On entend par prise complète, le fait
que le nourrisson prenne le sein, tire le lait,
puis interrompe la tétée de son
propre fait. Ainsi, s'il ne suce le téton
qu'une ou deux fois, cette action n'est pas
suffisante pour créer l’interdit, puisqu'elle
ne consiste pas en une prise complète
et ne nourrit pas l'enfant.
L'Envoyé
de Dieu a dit :
«
Une ou deux succions ne créent pas l'interdit.
» [
D'après 'Âïsha.
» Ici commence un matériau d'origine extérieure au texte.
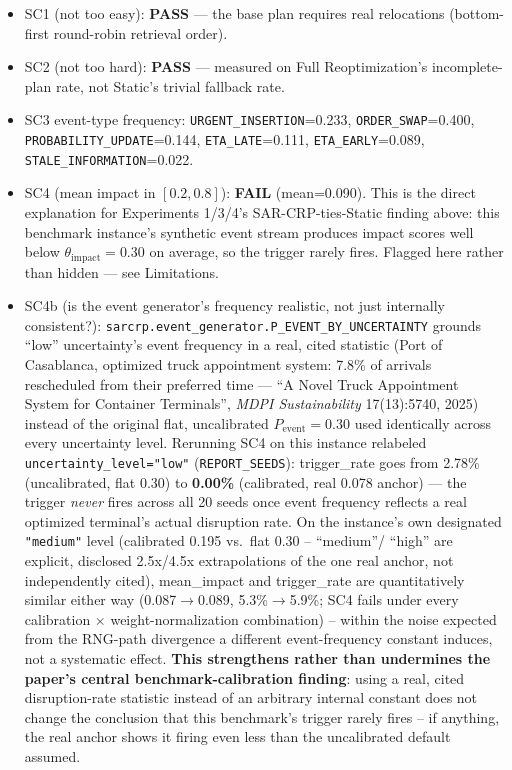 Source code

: \documentclass[11pt]{article}
\begin{document}
\begin{itemize}
  \item SC1 (not too easy): \textbf{PASS} --- the base plan requires real relocations (bottom-first round-robin retrieval order).
  \item SC2 (not too hard): \textbf{PASS} --- measured on Full Reoptimization's incomplete-plan rate, not Static's trivial fallback rate.
  \item SC3 event-type frequency: \texttt{URGENT\_INSERTION}=0.233, \texttt{ORDER\_SWAP}=0.400, \texttt{PROBABILITY\_UPDATE}=0.144, \texttt{ETA\_LATE}=0.111, \texttt{ETA\_EARLY}=0.089, \texttt{STALE\_INFORMATION}=0.022.
  \item SC4 (mean impact in $[0.2, 0.8]$): \textbf{FAIL} (mean=0.090). This is the direct explanation for Experiments 1/3/4's SAR-CRP-ties-Static finding above: this benchmark instance's synthetic event stream produces impact scores well below $\theta_{\text{impact}}=0.30$ on average, so the trigger rarely fires. Flagged here rather than hidden --- see Limitations.
  \item SC4b (is the event generator's frequency realistic, not just internally
    consistent?): \texttt{sarcrp.event\_generator.P\_EVENT\_BY\_UNCERTAINTY}
    grounds ``low'' uncertainty's event frequency in a real, cited
    statistic (Port of Casablanca, optimized truck appointment system:
    7.8\% of arrivals rescheduled from their preferred time --- ``A Novel
    Truck Appointment System for Container Terminals'', \emph{MDPI
    Sustainability} 17(13):5740, 2025) instead of the original flat,
    uncalibrated $P_{\text{event}}=0.30$ used identically across every
    uncertainty level. Rerunning SC4 on this instance relabeled
    \texttt{uncertainty\_level="low"} (\texttt{REPORT\_SEEDS}): trigger\_rate
    goes from 2.78\% (uncalibrated, flat 0.30) to \textbf{0.00\%}
    (calibrated, real 0.078 anchor) --- the trigger \emph{never} fires
    across all 20 seeds once event frequency reflects a real optimized
    terminal's actual disruption rate. On the instance's own designated
    \texttt{"medium"} level (calibrated 0.195 vs.\ flat 0.30 -- ``medium''/
    ``high'' are explicit, disclosed 2.5x/4.5x extrapolations of the one
    real anchor, not independently cited), mean\_impact and trigger\_rate
    are quantitatively similar either way (0.087$\to$0.089,
    5.3\%$\to$5.9\%; SC4 fails under every calibration $\times$
    weight-normalization combination) -- within the noise expected from
    the RNG-path divergence a different event-frequency constant induces,
    not a systematic effect. \textbf{This strengthens rather than
    undermines the paper's central benchmark-calibration finding}: using a
    real, cited disruption-rate statistic instead of an arbitrary internal
    constant does not change the conclusion that this benchmark's trigger
    rarely fires -- if anything, the real anchor shows it firing even less
    than the uncalibrated default assumed.
\end{itemize}
\end{document}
Rapporté
par Muslim, Abû Dâwûd, at-Tirmidî,
an-Nasâ'î, Ibn Mâja et Ahmad
]
Tel
est l'avis qui nous paraît l'emporter,
ceci dit, les docteurs de la loi ont plusieurs
opinions sur cette question ; nous résumerons
ces opinions de la manière suivante :
1-
L'allaitement, qu'il soit en petit ou en grand
nombre de prises, crée l'interdit.
On
en a pour preuve non seulement le caractère
absolu du sens du verset coranique qui traite
de l'allaitement, mais aussi la tradition rapportée
par al-Bukhârî et Muslim
d'après
'Uqba Ibn al-Hârith :
«
J'avais épousé Umm Yah à
Bint Abî Ihâb, quand une femme noire
vint nous trouver et nous déclarer qu'elle
nous avait donné le sein à tous
deux. Aussitôt je me rendis auprès
de l'Envoyé de Dieu et lui dis : "J'ai épousé
Umm Yahyâ Bint Abî Ihâb. Une
femme noire est venue nous trouver et m'a déclaré
qu'elle nous avait donné le sein à
tous deux. Elle ment." Le Prophète
s'étant détourné, j'allai
me placer bien en face de lui et lui répétai
: "Elle ment. — Que faire, s'écria
le Prophète , du moment qu'elle affirme
vous avoir donné le sein à tous
deux. Laisse ta femme !" »
Ainsi
que l'on peut le voir, l'Envoyé de Dieu
n'a pas
abordé la question du nombre de prises
dans cette tradition ; ceci indique que seul
l'allaitement doit être pris en considération.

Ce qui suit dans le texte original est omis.